Advertised salaries in Australia are currently rising at 3 to 4% annually, outpacing the Wage Price Index. That means the market is moving whether you publish your range or not. The only question is whether candidates find out your number before they apply or after they've spent three weeks in your process.

Here's the stat that should worry every hiring manager: 27% of Australian employers say application relevance is their number one hiring challenge. Not volume. Relevance. They're getting applications, but the wrong ones. Too senior. Too junior. Wrong salary expectations entirely.

And the biggest driver of irrelevant applications? Vague or missing salary information. When candidates can't see the range, they guess. And they guess wrong in both directions. You end up with a pipeline full of people who either can't afford to take the role or wouldn't get out of bed for what you're offering.

The hidden cost of "competitive salary"

Let's do the maths on a single hire. Your hiring manager spends 30 minutes reviewing each application. Your recruiter spends 20 minutes on each phone screen. You interview four people before making an offer.

If half your applicants are misaligned on salary, you've just doubled the time to hire. That's not an exaggeration. We see it constantly. A role gets 60 applications with no salary listed. The hiring manager spends a week reviewing them. Then in phone screens, half the candidates drop out when they hear the number. Three weeks gone. And you still don't have a shortlist.

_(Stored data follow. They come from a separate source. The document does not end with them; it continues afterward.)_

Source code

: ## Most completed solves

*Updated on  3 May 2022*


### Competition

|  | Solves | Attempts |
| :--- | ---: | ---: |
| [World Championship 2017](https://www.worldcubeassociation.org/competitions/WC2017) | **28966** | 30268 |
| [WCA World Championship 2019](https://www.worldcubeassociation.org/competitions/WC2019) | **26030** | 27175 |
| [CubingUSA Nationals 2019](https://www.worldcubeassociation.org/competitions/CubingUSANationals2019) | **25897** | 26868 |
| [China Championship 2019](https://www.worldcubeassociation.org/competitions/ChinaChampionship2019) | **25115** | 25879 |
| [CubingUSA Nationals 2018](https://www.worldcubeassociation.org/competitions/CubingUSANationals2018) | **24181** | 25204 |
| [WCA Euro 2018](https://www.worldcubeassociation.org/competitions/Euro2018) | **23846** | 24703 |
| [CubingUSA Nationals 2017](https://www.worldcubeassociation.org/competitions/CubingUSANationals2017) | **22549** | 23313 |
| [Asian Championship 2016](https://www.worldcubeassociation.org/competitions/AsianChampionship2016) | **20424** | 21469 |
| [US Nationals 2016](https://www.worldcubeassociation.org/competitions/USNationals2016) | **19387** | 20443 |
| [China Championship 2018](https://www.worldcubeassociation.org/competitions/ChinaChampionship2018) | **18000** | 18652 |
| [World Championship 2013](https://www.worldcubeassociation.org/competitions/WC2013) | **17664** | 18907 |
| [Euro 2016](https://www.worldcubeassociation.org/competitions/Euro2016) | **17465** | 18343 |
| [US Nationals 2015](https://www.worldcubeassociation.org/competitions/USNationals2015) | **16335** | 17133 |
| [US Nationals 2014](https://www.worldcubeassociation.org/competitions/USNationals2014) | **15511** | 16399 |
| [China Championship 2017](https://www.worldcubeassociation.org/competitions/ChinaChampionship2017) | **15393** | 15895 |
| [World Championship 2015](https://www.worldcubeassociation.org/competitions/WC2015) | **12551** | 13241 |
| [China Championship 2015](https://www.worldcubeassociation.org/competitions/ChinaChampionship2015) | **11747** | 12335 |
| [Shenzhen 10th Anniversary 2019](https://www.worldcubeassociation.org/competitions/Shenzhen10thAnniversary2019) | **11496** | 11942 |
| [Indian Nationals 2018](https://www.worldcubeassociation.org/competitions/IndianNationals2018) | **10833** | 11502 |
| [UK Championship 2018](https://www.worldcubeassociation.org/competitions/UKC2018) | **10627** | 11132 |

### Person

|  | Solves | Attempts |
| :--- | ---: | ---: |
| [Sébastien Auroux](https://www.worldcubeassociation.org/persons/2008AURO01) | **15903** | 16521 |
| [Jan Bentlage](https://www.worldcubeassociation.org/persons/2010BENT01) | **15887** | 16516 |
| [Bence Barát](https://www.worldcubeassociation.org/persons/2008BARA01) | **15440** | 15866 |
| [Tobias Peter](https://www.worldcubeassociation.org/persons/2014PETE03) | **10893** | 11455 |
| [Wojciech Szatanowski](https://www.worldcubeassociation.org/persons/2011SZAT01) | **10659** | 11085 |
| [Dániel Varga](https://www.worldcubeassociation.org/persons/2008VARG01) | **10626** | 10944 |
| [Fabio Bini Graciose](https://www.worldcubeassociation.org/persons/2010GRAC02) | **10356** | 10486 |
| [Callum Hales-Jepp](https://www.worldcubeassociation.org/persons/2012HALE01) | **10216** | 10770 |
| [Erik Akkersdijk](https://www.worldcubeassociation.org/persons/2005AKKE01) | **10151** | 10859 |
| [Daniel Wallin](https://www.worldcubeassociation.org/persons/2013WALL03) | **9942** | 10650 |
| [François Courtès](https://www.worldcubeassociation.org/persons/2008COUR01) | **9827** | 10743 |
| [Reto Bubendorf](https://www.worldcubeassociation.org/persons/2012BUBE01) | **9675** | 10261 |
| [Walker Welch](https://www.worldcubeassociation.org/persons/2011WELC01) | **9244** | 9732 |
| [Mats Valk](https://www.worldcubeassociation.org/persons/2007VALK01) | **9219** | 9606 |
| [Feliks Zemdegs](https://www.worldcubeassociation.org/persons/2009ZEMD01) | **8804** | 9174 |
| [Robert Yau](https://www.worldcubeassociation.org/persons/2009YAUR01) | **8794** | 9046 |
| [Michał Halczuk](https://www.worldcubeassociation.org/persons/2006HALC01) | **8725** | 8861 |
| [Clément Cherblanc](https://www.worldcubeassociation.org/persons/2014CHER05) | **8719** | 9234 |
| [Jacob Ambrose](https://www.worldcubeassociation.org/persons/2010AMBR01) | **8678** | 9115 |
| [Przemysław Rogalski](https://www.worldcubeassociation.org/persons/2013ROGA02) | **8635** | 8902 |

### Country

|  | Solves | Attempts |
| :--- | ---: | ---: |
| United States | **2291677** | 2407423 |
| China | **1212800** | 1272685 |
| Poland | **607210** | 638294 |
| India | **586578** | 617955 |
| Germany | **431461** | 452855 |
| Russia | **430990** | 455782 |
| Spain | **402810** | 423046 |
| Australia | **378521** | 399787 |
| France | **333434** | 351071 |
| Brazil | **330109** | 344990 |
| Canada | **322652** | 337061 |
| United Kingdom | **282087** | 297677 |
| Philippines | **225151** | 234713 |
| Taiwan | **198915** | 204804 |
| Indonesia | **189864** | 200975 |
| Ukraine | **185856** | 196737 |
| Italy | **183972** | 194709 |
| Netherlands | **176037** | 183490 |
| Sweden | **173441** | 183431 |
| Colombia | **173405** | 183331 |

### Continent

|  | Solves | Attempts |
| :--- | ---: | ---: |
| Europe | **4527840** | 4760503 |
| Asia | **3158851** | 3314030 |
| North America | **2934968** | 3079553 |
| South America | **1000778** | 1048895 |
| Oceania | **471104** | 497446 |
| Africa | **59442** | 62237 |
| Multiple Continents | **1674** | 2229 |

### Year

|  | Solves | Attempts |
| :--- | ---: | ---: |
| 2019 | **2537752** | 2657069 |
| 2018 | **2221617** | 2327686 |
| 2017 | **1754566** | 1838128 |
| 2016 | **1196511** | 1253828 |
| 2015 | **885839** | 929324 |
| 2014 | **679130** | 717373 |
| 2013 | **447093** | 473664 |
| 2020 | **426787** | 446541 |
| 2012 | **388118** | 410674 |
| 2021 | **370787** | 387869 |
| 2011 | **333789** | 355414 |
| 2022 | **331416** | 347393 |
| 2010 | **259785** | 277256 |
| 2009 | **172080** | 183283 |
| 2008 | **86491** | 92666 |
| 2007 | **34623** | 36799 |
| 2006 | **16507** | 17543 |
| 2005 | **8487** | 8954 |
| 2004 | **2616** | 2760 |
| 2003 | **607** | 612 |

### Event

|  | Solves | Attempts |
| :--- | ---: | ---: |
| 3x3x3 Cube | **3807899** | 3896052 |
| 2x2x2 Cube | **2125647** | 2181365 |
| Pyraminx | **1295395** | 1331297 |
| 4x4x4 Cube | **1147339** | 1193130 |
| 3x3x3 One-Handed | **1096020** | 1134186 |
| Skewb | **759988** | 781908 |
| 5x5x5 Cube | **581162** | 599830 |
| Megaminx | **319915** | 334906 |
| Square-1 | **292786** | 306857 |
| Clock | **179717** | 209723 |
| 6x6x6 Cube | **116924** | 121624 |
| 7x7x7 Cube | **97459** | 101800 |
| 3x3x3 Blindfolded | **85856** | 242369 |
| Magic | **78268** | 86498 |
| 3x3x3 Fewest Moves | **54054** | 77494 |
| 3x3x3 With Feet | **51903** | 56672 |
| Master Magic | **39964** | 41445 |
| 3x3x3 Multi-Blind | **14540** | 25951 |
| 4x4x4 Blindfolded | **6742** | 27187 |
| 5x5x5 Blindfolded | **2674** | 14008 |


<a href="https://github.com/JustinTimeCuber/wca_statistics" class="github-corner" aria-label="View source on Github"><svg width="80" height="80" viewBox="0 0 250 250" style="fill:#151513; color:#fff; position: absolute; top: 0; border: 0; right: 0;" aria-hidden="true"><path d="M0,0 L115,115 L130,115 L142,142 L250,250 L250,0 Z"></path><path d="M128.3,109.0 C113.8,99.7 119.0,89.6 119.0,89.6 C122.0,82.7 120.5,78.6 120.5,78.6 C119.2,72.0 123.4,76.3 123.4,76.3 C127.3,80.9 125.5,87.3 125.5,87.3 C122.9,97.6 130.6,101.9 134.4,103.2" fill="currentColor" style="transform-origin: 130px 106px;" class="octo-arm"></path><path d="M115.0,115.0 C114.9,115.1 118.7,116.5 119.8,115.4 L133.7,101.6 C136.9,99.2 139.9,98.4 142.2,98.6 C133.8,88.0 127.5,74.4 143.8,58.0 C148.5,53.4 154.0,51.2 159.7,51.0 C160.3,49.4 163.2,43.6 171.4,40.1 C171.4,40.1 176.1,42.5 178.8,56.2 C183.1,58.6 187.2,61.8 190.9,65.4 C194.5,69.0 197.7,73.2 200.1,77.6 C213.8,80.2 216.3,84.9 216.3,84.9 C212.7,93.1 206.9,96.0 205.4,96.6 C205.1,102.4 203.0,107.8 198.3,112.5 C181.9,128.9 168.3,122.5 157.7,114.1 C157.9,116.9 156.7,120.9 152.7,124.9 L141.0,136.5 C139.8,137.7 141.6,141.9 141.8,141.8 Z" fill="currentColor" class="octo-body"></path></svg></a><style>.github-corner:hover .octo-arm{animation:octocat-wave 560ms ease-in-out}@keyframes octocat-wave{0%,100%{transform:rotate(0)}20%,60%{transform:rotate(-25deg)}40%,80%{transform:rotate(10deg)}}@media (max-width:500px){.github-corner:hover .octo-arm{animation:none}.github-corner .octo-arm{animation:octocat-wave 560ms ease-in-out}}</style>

Now compare that to a role with a clear range posted. Fewer applications, sure. But the ones you get are from people who've already self-selected on salary. Your time to shortlist drops by half. Your offer acceptance rate goes up because there are no surprises. The whole process compresses.

A smaller pipeline of the right people will always outperform a large pipeline of the wrong ones.

The objections (and why they don't hold up)

"We don't want current staff to see the range"

They already know. Glassdoor exists. Seek's salary estimates exist. LinkedIn's salary insights exist. Your current staff have a pretty good idea of what the market pays for their role. If the range you're advertising externally is higher than what you're paying internally, that's not a transparency problem. That's a pay equity problem. And hiding the ad won't fix it.

"We want flexibility to pay more for the right candidate"

Then post the range and add "plus super, with flexibility for exceptional candidates." You can still negotiate above band. Posting a range doesn't lock you in. It gives candidates a starting point and saves everyone the awkwardness of the "what are your salary expectations" dance at the end of a three-stage process.

"Our competitors will see what we're paying"

Good. If you're paying well, that's a competitive advantage. Show it off. If you're not paying well, your competitors already know. And more importantly, the candidates know. Hiding your range doesn't make you more competitive. It makes you look like you have something to hide.

What the data says about transparency

Job ads with salary ranges consistently outperform those without. More clicks. More qualified applications. Faster time to fill. This isn't theory. It's been measured across every major Australian job board.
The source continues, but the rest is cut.